I came across the term “wholehearted living” from reading
Brene Brown’s “The Gift of Imperfection.” Those two words spoke volumes, not in
actual words, but in how the term reverberated through my soul. A fire was lit.
This was it! This is what I’ve been working towards all along, and I grabbed
onto that concept as if it was lifeline.
What first popped up in my mind were words about being a
better person, such as: honesty, integrity, kindness, honor, gentle but strong;
those qualities that define a good, kind person. Words I feel are important for
living a good life. Ideals I want and believe I am. But it’s so much more …
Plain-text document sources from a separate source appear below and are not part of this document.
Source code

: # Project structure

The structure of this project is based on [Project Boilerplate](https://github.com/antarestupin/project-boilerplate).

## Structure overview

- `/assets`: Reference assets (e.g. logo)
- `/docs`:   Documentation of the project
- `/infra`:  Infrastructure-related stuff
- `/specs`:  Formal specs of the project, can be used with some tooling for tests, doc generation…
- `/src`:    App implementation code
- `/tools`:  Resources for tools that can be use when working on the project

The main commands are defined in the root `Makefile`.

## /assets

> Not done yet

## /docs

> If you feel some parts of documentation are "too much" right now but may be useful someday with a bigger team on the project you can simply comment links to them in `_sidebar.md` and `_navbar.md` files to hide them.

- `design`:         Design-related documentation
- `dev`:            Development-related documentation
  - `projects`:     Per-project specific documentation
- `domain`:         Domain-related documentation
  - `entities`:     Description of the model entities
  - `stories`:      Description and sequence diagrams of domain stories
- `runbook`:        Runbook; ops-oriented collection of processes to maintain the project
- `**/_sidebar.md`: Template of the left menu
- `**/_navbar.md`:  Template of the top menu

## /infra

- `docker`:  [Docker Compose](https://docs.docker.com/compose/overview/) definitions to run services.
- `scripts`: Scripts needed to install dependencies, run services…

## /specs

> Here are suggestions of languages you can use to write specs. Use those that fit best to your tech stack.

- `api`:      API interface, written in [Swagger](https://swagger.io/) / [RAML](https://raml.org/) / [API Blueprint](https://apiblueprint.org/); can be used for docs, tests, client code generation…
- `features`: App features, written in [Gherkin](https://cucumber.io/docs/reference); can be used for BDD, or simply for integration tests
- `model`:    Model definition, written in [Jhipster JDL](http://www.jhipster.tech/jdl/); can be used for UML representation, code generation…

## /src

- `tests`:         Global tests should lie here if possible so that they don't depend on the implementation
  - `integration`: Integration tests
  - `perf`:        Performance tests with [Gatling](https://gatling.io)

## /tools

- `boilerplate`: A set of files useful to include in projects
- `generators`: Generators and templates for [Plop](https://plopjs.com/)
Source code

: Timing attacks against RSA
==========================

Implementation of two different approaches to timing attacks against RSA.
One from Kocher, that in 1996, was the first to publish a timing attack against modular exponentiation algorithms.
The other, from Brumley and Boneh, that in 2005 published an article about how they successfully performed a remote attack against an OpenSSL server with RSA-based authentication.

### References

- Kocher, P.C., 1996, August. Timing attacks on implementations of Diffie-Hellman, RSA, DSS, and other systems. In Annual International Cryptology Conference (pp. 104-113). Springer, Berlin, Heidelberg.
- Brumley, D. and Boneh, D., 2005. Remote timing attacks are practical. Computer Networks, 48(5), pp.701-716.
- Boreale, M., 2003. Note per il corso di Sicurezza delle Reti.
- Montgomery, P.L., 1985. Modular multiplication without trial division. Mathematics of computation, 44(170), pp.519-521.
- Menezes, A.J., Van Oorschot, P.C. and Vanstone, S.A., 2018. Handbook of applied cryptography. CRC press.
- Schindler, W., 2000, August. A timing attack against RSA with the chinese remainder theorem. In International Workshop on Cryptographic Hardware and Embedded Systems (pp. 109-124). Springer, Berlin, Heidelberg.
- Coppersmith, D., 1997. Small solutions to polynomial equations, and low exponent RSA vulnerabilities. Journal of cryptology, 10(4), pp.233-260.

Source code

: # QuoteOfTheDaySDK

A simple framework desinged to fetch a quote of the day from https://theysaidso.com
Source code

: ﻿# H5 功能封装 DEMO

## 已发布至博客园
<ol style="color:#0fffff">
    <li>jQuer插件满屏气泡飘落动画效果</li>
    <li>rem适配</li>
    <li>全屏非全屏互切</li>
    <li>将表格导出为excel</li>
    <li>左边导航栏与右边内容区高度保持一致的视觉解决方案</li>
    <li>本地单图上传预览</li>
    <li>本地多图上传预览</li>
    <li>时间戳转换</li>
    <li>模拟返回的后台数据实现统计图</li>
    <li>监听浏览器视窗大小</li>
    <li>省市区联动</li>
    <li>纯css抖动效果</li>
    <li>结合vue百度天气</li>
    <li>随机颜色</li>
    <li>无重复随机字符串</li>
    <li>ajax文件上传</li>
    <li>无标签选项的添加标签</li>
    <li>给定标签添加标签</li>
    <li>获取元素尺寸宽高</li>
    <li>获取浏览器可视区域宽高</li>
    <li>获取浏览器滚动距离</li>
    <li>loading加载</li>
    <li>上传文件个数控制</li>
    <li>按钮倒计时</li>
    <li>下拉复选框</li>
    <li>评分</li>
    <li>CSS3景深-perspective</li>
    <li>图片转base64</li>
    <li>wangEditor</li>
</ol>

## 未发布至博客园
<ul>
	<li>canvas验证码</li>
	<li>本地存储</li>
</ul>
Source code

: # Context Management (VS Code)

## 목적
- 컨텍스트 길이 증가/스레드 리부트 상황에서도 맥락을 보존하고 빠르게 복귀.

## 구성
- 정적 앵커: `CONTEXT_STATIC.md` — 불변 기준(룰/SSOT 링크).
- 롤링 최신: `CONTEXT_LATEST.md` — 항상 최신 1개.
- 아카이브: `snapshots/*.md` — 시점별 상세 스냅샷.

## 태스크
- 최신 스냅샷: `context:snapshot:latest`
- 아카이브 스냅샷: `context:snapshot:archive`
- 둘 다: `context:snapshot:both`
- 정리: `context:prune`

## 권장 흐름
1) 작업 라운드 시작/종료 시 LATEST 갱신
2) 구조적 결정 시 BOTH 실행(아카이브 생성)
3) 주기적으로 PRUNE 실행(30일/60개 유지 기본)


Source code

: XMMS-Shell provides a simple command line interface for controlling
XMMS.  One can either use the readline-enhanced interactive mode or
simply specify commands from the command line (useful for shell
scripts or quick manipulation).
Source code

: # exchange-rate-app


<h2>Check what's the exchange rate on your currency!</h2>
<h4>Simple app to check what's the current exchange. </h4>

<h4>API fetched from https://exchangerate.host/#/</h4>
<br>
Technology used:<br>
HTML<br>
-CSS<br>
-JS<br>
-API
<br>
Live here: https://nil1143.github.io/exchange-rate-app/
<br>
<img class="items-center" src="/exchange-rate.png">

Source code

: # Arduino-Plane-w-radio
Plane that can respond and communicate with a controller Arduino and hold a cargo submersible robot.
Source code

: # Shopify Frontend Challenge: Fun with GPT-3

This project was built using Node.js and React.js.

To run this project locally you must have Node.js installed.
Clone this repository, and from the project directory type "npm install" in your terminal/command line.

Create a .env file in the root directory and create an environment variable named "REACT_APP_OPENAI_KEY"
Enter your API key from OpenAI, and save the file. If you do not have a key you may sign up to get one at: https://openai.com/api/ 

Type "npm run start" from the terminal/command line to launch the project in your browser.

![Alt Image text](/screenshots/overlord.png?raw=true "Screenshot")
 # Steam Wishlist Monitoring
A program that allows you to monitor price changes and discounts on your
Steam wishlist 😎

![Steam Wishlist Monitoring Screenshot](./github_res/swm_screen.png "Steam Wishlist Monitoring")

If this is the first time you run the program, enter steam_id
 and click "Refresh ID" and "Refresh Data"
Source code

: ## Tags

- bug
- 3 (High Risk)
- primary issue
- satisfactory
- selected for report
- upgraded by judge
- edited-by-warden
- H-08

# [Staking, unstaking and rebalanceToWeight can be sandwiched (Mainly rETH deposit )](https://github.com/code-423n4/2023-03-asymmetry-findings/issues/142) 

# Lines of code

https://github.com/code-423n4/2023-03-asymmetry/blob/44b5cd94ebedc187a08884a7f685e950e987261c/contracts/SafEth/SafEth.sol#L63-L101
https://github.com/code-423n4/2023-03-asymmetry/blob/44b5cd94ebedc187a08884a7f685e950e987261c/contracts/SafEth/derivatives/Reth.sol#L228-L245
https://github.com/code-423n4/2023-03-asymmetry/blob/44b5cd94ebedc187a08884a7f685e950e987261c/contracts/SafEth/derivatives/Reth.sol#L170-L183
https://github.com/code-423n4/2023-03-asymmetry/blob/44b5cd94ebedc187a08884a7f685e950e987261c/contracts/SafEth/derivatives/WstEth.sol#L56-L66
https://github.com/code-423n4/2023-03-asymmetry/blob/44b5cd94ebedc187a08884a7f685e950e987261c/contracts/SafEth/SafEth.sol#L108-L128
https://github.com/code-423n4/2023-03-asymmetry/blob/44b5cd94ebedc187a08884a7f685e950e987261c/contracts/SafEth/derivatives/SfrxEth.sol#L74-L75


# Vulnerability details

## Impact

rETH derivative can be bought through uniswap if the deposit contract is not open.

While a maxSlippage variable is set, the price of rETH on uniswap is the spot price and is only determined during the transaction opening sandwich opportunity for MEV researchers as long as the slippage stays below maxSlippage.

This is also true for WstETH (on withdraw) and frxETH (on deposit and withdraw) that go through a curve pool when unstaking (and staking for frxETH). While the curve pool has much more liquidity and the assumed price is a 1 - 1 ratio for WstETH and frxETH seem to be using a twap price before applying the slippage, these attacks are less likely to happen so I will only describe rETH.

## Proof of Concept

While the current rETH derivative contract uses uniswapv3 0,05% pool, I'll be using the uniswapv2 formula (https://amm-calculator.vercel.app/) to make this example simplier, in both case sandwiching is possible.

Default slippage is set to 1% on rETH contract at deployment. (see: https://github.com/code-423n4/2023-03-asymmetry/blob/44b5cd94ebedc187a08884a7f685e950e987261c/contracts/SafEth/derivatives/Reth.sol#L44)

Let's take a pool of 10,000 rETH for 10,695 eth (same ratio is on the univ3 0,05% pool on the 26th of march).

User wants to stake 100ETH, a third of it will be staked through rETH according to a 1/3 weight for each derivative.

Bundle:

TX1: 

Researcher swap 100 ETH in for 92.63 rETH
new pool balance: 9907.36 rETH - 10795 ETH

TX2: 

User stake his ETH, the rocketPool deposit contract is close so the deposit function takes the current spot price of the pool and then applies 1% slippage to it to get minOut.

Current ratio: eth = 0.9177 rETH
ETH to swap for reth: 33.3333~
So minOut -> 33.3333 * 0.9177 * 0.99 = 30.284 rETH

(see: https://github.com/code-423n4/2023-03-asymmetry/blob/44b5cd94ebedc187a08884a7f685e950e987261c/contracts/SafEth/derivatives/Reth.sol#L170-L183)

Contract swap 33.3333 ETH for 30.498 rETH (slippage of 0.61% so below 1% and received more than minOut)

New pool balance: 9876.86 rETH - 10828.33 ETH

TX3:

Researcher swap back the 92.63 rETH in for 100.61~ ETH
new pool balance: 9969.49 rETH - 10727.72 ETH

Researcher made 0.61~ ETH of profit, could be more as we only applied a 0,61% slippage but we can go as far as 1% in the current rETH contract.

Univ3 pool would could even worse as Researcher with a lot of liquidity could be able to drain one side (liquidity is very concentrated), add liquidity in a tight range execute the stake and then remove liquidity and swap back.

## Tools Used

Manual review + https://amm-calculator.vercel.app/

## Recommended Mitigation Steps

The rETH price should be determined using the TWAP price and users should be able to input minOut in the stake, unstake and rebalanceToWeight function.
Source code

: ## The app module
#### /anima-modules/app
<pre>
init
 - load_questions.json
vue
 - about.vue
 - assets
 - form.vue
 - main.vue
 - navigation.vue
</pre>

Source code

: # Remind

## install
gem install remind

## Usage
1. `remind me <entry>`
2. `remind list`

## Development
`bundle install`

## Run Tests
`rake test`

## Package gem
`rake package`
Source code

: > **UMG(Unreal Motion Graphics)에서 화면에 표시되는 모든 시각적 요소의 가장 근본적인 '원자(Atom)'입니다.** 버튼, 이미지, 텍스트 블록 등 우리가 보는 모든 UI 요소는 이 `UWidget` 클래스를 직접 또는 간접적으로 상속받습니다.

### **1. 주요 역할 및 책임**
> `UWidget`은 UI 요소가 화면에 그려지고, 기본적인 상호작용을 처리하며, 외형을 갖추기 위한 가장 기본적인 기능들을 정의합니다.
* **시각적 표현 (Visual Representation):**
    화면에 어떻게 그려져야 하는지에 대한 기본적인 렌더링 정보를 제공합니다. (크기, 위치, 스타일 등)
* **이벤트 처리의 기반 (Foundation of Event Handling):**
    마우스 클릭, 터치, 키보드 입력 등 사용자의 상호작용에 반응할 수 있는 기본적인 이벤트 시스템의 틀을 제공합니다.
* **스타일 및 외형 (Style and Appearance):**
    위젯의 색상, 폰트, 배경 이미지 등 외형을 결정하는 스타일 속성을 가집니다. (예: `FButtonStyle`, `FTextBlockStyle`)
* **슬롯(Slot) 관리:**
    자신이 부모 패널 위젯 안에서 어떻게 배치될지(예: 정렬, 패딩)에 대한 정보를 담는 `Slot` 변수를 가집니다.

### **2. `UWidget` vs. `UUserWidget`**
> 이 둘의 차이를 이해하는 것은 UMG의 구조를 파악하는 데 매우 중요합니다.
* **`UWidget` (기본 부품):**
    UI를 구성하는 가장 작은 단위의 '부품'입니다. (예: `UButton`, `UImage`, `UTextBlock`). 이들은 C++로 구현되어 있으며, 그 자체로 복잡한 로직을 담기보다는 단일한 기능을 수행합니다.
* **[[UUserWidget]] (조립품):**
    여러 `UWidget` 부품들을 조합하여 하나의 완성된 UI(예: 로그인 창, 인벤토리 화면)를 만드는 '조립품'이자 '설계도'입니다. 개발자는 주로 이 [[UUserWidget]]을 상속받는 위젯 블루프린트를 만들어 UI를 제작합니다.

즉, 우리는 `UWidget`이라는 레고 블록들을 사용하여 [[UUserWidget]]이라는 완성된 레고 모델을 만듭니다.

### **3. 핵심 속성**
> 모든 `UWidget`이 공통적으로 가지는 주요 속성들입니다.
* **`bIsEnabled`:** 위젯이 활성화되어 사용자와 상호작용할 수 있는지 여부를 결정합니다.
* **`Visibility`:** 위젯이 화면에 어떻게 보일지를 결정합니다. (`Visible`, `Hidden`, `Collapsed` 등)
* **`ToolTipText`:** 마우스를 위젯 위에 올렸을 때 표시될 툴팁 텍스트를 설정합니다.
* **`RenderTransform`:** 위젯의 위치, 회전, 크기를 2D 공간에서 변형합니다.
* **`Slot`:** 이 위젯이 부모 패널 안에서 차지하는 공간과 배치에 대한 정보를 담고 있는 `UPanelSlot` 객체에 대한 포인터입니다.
And once I became aware, it began slowly working within me
all the time. I’d catch myself in times of stress asking myself how I can live
more wholeheartedly. I’d catch myself going down the rabbit holes of frustration
and despair, but then those words would ring in my brain and I’d pull myself
out. Live wholeheartedly!
I find I’m laughing at myself over certain situations. I’ve
never done that before! Things that would upset me for days I am now seeing
them in a different light. I’m able to re-look at how I’m reacting, reminding
myself to live wholeheartedly and going over the few key words as to what living
wholeheartedly means for me.
As time goes on, the life lessons and self-work continue to
evolve. Life isn’t reading a chapter, taking a test and being done with it.
Life constantly deals out lessons and challenges. It’s a continuing education.
So, what does it mean to me to live a wholehearted life?
Wholehearted living does not have a how-to formula. It’s not
something with specific steps, not a one-size-fits-all; our lives are not
cookie cutters. It’s not about copying Brown’s work into my lifestyle because
we live totally different lives. It’s about taking her basic concept and
reforming it to my life – mentally and spiritually. Yes, some things ring true,
but other aspects I need to change around and put my words to it.
I’m developing my own definitions to fit me at this stage of
my life. It’s not about setting my beliefs as gospel for anyone else. It’s
taking the concepts resonating in me and turning them into assets for my life.
I am choosing how I want to live my life and I’m “daring
greatly” (another term Brown uses) to talk about it. I’m sharing my experience in
how I’m finding my way in this world. I write about coping with life issues;
not as a sob-woe-is-me story, but to share how I deal with the challenges and
how I’m always striving to be a better person … not to prove something to
others, but to live the most wholehearted life I can.
I think about what living wholeheartedly means, and beyond
those first words I mentioned above are peacefulness, calmness, patience,
resilience, doing the best I can, goodness and determination. There are also
the clichés of going with the flow and finding balance. But I also consider: Taking
the time to ask for Divine help/guidance; being true to self; allowing for
imperfection; looking for joy and beauty every day; loving when I can and
forgiving when I can, setting boundaries.
Creating boundaries is a bit of a toughie, but necessary for
someone empathetic. Setting boundaries for me means cutting myself of from
negativity/anger; not falling into media hype traps and avoiding
people/corporations trying to sell me the next best thing.
Setting boundaries doesn’t mean cutting myself off from the
world – although I am consciously doing so in many cases. It doesn’t mean I
don’t have compassion. It’s about choosing what I can comfortably allow into my
life. It’s about changing what I’m thinking about the minute I start falling
into despair by some negative comment or event.
It’s still a work in progress. I’m sure other aspects will
surface, and I’ll make adjustments.
What does/would it mean to you to live wholeheartedly?